First major success in string of U.S. attacks
In a pre-dawn attack Thursday, U.S. missiles destroyed the house of reputed al-Qaida leader Aden Hashi Ayro in the central town of Dusamareeb. The attack killed 24 other people, five in the targeted house and the others in nearby homes, said a town elder, Ilmi Hassan Arab.
It was the first major success in a string of such U.S. military attacks over the past year in this Horn of Africa nation, but analysts said it was more symbolic and unlikely to significantly weaken the insurgency against the weak interim government.
“This will not deter us from prosecuting our holy war against Allah’s enemy,” Sheik Muqtar Robow, a spokesman for Ayro’s al-Shabab militia said in a telephone interview. “If Ayro is dead, those he trained are still in place and ready to avenge against the enemy of Allah.”
Robow said another senior al-Shabab leader, Sheik Muhidin Mohamud Omar, also was killed in the attack.
He said the revenge threat applied to citizens of countries friendly to the United States and to neighboring Ethiopia, which has sent troops to fight Somalia’s insurgents.
But his harshest threat was reserved for Americans: “We know our enemy,” Robow said. “It is impossible to hit missiles on our people and we let your citizens come to our country. We warn them to stay out of our country.”
Thursday’s hit was a “pretty significant indication” of improving U.S. and Somali intelligence counterterrorism cooperation, said Mark Schroeder, the Africa analyst for Stratfor, an independent intelligence risk assessment agency based in Austin, Texas.
Schroeder said his information indicated Ayro arrived at the house only three hours before the attack, showing “very rapid and excellent intelligence” that would make other possible U.S. targets wary of exposing themselves, especially at the high-profile peace conference.
“That will probably cause the Islamists to cancel those talks,” he said.
Al-Shabab, labeled a terrorist organization by Washington, is believed to have up to 7,000 mainly youthful fighters, Schroeder said. They concentrate on hit-and-run attacks on Ethiopian troops and briefly occupying towns for several hours at a time, killing government soldiers and seizing their weapons.
Without Ethiopian support, Somali’s shaky government likely would fall, he said.
David Hartwell of Jane’s Defense analyst group said the impact of Thursday’s strike “is more likely to have a symbolic effect” than operational.
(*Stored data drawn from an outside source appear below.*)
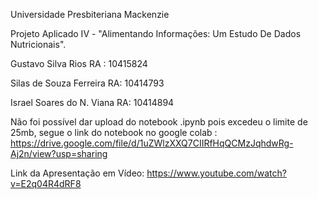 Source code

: Universidade Presbiteriana Mackenzie

Projeto Aplicado IV - "Alimentando Informações: Um Estudo De Dados Nutricionais".

Gustavo Silva Rios RA : 10415824

Silas de Souza Ferreira RA: 10414793

Israel Soares do N. Viana RA: 10414894


Não foi possível dar upload do notebook .ipynb pois excedeu o limite de 25mb, segue o link do notebook no google colab : https://drive.google.com/file/d/1uZWlzXXQ7CIIRfHqQCMzJqhdwRg-Aj2n/view?usp=sharing

Link da Apresentação em Vídeo: https://www.youtube.com/watch?v=E2q04R4dRF8
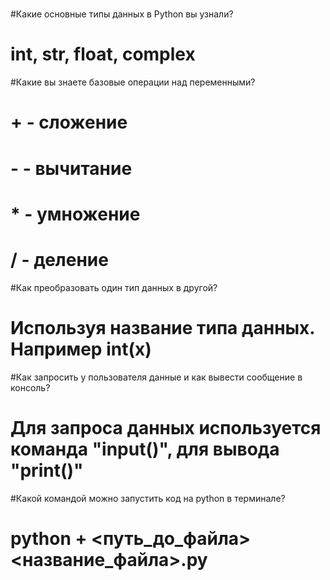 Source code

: #
#Какие основные типы данных в Python вы узнали?
# int, str, float, complex
#Какие вы знаете базовые операции над переменными?
# + - сложение
# - - вычитание
# * - умножение
# / - деление
#Как преобразовать один тип данных в другой?
# Используя название типа данных. Например int(x)
#Как запросить у пользователя данные и как вывести сообщение в консоль?
# Для запроса данных используется команда "input()", для вывода "print()"
#Какой командой можно запустить код на python в терминале?
#  python + <путь_до_файла>\<название_файла>.py
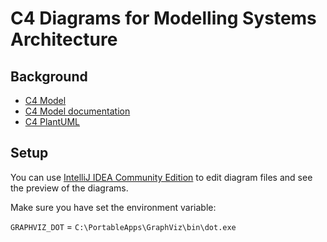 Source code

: # C4 Diagrams for Modelling Systems Architecture

## Background

- [C4 Model](https://c4model.com/)
- [C4 Model documentation](https://www.infoq.com/articles/C4-architecture-model/)
- [C4 PlantUML](https://github.com/plantuml-stdlib/C4-PlantUML)

## Setup

You can use [IntelliJ IDEA Community Edition](https://www.jetbrains.com/de-de/idea/download/#section=windows) to edit diagram files and see the preview of the diagrams.

Make sure you have set the environment variable:

`GRAPHVIZ_DOT` = `C:\PortableApps\GraphViz\bin\dot.exe` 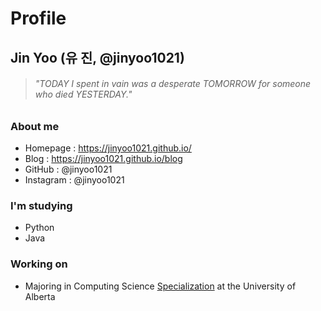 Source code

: # Profile
## Jin Yoo (유 진, @jinyoo1021)

> ###### *"TODAY I spent in vain was a desperate TOMORROW for someone who died YESTERDAY."*

### About me
- Homepage : https://jinyoo1021.github.io/
- Blog : https://jinyoo1021.github.io/blog
- GitHub : @jinyoo1021
- Instagram : @jinyoo1021

### I'm studying
- Python
- Java

### Working on
- Majoring in Computing Science [Specialization](https://www.ualberta.ca/computing-science/undergraduate-studies/programs-and-admissions/specialization.html) at the University of Alberta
“Insurgent leaders have been killed in Iraq and Afghanistan and other parts of the world, and there is an established order, so someone usually comes in to replace them,” he said.
Ayro had stopped fighting on the front lines after he was wounded in a January 2007 American airstrike, but could still have been instrumental in strategy and other planning.
Schroeder said the overall commanders of the insurgency remain alive, including Ayro’s mentor, Hassan Turki, who escaped a U.S. attack in March and remains in hiding in southern Somalia.
Al-Shabab is the armed wing of the Council of Islamic Courts movement, which seized control of much of southern Somalia, including the capital, Mogadishu, in 2006. Ethiopian troops allied with the U.N.-backed government drove the movement from power in December 2006.